→ Exercise description: Go through the data line by line from the top, retyping each exactly, and end with the line that contains "- **Settlement:** atomic".

→ Records contained in a dataset:
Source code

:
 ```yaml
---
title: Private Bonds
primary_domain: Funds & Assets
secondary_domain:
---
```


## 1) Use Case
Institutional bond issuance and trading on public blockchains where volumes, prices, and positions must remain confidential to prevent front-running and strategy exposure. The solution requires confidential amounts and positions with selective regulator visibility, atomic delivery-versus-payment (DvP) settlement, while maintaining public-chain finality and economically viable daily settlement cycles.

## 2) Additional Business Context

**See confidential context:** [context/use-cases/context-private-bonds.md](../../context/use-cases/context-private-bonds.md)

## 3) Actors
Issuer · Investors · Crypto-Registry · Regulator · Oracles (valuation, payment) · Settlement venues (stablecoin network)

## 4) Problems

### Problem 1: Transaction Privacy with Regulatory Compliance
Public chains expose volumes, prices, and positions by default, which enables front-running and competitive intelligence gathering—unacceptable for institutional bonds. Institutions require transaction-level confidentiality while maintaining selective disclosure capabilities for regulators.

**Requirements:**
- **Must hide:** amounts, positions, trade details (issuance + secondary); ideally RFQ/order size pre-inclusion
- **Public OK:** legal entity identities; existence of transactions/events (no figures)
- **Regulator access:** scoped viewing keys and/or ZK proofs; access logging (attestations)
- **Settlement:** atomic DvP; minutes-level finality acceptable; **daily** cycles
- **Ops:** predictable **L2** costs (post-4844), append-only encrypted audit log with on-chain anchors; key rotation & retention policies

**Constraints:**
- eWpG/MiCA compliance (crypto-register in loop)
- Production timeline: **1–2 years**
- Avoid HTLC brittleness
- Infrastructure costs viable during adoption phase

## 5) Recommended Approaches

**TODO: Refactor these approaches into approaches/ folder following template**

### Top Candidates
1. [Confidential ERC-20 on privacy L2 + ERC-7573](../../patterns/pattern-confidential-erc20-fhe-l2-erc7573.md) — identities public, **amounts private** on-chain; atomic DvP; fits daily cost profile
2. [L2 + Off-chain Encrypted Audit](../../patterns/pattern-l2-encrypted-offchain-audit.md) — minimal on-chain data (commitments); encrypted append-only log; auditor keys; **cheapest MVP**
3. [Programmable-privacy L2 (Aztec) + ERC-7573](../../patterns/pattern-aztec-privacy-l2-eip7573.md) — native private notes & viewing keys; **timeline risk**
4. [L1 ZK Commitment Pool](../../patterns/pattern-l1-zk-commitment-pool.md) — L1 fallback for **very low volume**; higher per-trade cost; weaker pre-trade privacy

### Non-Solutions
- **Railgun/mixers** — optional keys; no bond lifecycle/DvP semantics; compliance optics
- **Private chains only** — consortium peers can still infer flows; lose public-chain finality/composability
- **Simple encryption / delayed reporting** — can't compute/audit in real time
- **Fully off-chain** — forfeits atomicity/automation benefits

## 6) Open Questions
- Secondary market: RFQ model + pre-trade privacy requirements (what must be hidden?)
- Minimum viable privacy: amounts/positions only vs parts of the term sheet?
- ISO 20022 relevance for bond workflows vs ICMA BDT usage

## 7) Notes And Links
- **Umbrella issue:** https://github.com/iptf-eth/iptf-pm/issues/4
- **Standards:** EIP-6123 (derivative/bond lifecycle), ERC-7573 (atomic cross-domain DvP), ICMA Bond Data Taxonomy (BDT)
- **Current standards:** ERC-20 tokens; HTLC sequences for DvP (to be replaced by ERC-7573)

→ Written response:
Source code

:
 ```yaml
---
title: Private Bonds
primary_domain: Funds & Assets
secondary_domain:
---
```


## 1) Use Case
Institutional bond issuance and trading on public blockchains where volumes, prices, and positions must remain confidential to prevent front-running and strategy exposure. The solution requires confidential amounts and positions with selective regulator visibility, atomic delivery-versus-payment (DvP) settlement, while maintaining public-chain finality and economically viable daily settlement cycles.

## 2) Additional Business Context

**See confidential context:** [context/use-cases/context-private-bonds.md](../../context/use-cases/context-private-bonds.md)

## 3) Actors
Issuer · Investors · Crypto-Registry · Regulator · Oracles (valuation, payment) · Settlement venues (stablecoin network)

## 4) Problems

### Problem 1: Transaction Privacy with Regulatory Compliance
Public chains expose volumes, prices, and positions by default, which enables front-running and competitive intelligence gathering—unacceptable for institutional bonds. Institutions require transaction-level confidentiality while maintaining selective disclosure capabilities for regulators.

**Requirements:**
- **Must hide:** amounts, positions, trade details (issuance + secondary); ideally RFQ/order size pre-inclusion
- **Public OK:** legal entity identities; existence of transactions/events (no figures)
- **Regulator access:** scoped viewing keys and/or ZK proofs; access logging (attestations)
- **Settlement:** atomic DvP; minutes-level finality acceptable; **daily** cycles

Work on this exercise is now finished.